▶ Task data
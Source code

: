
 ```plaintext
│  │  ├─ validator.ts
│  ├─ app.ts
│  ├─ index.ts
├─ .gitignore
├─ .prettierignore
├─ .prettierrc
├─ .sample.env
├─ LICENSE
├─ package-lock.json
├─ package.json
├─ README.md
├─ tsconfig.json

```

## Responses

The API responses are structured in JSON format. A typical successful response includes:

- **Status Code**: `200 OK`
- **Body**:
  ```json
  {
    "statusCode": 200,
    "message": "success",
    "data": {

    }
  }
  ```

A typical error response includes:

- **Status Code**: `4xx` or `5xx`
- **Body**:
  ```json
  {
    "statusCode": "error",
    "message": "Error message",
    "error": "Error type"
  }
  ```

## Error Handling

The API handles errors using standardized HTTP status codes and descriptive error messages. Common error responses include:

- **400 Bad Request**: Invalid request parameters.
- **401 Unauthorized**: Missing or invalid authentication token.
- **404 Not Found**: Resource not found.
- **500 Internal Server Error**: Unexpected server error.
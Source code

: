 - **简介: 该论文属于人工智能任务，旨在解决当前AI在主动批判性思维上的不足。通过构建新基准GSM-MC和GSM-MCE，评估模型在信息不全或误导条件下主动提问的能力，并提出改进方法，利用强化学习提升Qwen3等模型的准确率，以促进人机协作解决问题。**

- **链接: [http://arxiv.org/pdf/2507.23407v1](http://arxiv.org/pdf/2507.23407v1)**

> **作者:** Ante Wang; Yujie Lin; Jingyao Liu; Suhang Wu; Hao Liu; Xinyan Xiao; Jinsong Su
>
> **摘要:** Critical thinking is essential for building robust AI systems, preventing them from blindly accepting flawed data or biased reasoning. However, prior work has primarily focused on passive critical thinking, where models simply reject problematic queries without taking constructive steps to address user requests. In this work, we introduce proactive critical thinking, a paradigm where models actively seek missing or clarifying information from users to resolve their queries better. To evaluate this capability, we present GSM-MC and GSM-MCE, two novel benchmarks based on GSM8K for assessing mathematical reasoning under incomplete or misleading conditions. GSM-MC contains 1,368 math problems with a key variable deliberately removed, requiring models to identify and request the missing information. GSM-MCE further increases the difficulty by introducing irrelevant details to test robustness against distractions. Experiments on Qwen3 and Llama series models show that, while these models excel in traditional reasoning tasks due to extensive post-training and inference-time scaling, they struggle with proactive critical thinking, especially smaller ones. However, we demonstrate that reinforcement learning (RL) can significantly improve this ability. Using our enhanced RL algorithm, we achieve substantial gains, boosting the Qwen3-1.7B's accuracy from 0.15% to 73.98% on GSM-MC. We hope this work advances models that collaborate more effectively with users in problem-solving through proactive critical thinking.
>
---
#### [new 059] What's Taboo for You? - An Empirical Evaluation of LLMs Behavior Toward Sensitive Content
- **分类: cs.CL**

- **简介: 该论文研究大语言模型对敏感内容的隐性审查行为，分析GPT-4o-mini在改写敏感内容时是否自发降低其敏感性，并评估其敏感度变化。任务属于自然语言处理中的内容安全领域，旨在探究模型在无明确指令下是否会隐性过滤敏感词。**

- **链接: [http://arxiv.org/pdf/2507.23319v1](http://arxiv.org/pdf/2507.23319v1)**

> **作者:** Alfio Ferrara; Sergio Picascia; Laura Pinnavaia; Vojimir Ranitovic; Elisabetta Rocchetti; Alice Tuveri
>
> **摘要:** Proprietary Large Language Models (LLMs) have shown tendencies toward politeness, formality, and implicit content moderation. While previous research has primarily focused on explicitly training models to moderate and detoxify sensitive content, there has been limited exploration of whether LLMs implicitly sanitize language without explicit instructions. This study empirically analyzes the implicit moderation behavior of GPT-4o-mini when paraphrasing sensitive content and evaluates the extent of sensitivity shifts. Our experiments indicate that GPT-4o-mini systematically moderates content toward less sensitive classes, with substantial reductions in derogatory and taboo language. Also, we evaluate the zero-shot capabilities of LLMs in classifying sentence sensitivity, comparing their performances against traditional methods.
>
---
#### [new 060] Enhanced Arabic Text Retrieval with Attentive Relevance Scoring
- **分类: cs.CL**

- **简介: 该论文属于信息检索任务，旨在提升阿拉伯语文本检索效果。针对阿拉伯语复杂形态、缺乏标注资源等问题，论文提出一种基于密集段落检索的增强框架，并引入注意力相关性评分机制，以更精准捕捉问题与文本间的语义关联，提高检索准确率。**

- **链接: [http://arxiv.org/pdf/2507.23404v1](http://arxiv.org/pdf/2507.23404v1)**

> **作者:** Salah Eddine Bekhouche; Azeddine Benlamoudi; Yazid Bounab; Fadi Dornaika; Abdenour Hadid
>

▶ Prompt
For the listing above, identify each line bearing "arxiv".

▶ Answer to the exercise
- **链接: [http://arxiv.org/pdf/2507.23407v1](http://arxiv.org/pdf/2507.23407v1)**
- **链接: [http://arxiv.org/pdf/2507.23319v1](http://arxiv.org/pdf/2507.23319v1)**
- **链接: [http://arxiv.org/pdf/2507.23404v1](http://arxiv.org/pdf/2507.23404v1)**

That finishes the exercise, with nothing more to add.